- Task instructions
Please restate the data that follows word for word, with the pictures left out.

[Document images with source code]
────────────────
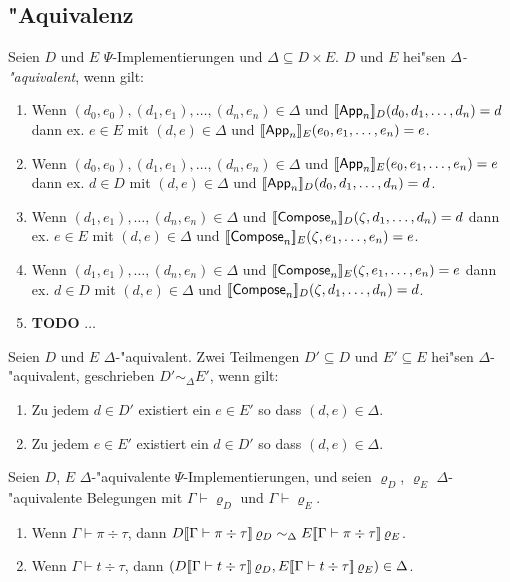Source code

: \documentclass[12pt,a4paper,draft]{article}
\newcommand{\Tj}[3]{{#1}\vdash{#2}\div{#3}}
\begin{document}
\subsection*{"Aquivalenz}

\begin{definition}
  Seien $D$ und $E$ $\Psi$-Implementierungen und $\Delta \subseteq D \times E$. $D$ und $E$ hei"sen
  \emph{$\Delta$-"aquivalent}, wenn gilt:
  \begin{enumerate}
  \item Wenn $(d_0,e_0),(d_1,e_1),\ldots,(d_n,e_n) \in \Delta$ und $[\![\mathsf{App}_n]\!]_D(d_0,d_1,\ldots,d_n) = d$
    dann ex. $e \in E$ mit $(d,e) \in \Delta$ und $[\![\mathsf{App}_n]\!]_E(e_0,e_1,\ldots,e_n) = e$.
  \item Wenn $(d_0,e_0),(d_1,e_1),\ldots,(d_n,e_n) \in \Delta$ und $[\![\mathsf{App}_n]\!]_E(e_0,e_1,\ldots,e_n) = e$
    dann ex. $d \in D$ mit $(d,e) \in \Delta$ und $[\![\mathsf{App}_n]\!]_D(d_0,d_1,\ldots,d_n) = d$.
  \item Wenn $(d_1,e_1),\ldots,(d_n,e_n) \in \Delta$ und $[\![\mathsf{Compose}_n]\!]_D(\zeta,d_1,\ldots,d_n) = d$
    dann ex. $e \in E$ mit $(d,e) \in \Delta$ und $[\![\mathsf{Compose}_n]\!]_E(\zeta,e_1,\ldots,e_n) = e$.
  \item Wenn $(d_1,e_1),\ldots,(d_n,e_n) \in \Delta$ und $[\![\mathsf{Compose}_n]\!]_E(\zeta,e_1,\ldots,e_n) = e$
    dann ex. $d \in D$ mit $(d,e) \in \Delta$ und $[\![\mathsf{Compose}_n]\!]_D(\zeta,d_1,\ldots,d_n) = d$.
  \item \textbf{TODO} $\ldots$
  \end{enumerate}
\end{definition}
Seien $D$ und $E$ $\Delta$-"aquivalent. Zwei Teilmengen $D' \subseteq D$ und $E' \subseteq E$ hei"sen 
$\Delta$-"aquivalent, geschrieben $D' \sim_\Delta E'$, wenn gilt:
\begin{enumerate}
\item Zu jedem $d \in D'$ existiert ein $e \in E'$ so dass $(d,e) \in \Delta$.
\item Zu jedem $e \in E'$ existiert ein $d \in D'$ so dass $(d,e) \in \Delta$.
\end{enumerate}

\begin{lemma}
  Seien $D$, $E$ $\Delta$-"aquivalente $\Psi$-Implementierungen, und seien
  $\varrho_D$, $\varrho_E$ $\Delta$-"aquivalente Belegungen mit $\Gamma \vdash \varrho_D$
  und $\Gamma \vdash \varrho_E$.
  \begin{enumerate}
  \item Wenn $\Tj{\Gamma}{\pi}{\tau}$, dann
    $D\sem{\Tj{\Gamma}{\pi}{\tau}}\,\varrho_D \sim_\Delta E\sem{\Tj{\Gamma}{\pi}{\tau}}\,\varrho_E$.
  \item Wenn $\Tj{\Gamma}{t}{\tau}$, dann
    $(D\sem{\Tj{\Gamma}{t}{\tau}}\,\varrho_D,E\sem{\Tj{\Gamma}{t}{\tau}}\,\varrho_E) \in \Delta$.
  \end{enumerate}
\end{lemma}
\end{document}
────────────────
- Solution
Source code

: \documentclass[12pt,a4paper,draft]{article}
\newcommand{\Tj}[3]{{#1}\vdash{#2}\div{#3}}
\begin{document}
\subsection*{"Aquivalenz}

\begin{definition}
  Seien $D$ und $E$ $\Psi$-Implementierungen und $\Delta \subseteq D \times E$. $D$ und $E$ hei"sen
  \emph{$\Delta$-"aquivalent}, wenn gilt:
  \begin{enumerate}
  \item Wenn $(d_0,e_0),(d_1,e_1),\ldots,(d_n,e_n) \in \Delta$ und $[\![\mathsf{App}_n]\!]_D(d_0,d_1,\ldots,d_n) = d$
    dann ex. $e \in E$ mit $(d,e) \in \Delta$ und $[\![\mathsf{App}_n]\!]_E(e_0,e_1,\ldots,e_n) = e$.
  \item Wenn $(d_0,e_0),(d_1,e_1),\ldots,(d_n,e_n) \in \Delta$ und $[\![\mathsf{App}_n]\!]_E(e_0,e_1,\ldots,e_n) = e$
    dann ex. $d \in D$ mit $(d,e) \in \Delta$ und $[\![\mathsf{App}_n]\!]_D(d_0,d_1,\ldots,d_n) = d$.
  \item Wenn $(d_1,e_1),\ldots,(d_n,e_n) \in \Delta$ und $[\![\mathsf{Compose}_n]\!]_D(\zeta,d_1,\ldots,d_n) = d$
    dann ex. $e \in E$ mit $(d,e) \in \Delta$ und $[\![\mathsf{Compose}_n]\!]_E(\zeta,e_1,\ldots,e_n) = e$.
  \item Wenn $(d_1,e_1),\ldots,(d_n,e_n) \in \Delta$ und $[\![\mathsf{Compose}_n]\!]_E(\zeta,e_1,\ldots,e_n) = e$
    dann ex. $d \in D$ mit $(d,e) \in \Delta$ und $[\![\mathsf{Compose}_n]\!]_D(\zeta,d_1,\ldots,d_n) = d$.
  \item \textbf{TODO} $\ldots$
  \end{enumerate}
\end{definition}
Seien $D$ und $E$ $\Delta$-"aquivalent. Zwei Teilmengen $D' \subseteq D$ und $E' \subseteq E$ hei"sen 
$\Delta$-"aquivalent, geschrieben $D' \sim_\Delta E'$, wenn gilt:
\begin{enumerate}
\item Zu jedem $d \in D'$ existiert ein $e \in E'$ so dass $(d,e) \in \Delta$.
\item Zu jedem $e \in E'$ existiert ein $d \in D'$ so dass $(d,e) \in \Delta$.
\end{enumerate}

\begin{lemma}
  Seien $D$, $E$ $\Delta$-"aquivalente $\Psi$-Implementierungen, und seien
  $\varrho_D$, $\varrho_E$ $\Delta$-"aquivalente Belegungen mit $\Gamma \vdash \varrho_D$
  und $\Gamma \vdash \varrho_E$.
  \begin{enumerate}
  \item Wenn $\Tj{\Gamma}{\pi}{\tau}$, dann
    $D\sem{\Tj{\Gamma}{\pi}{\tau}}\,\varrho_D \sim_\Delta E\sem{\Tj{\Gamma}{\pi}{\tau}}\,\varrho_E$.
  \item Wenn $\Tj{\Gamma}{t}{\tau}$, dann
    $(D\sem{\Tj{\Gamma}{t}{\tau}}\,\varrho_D,E\sem{\Tj{\Gamma}{t}{\tau}}\,\varrho_E) \in \Delta$.
  \end{enumerate}
\end{lemma}
\end{document}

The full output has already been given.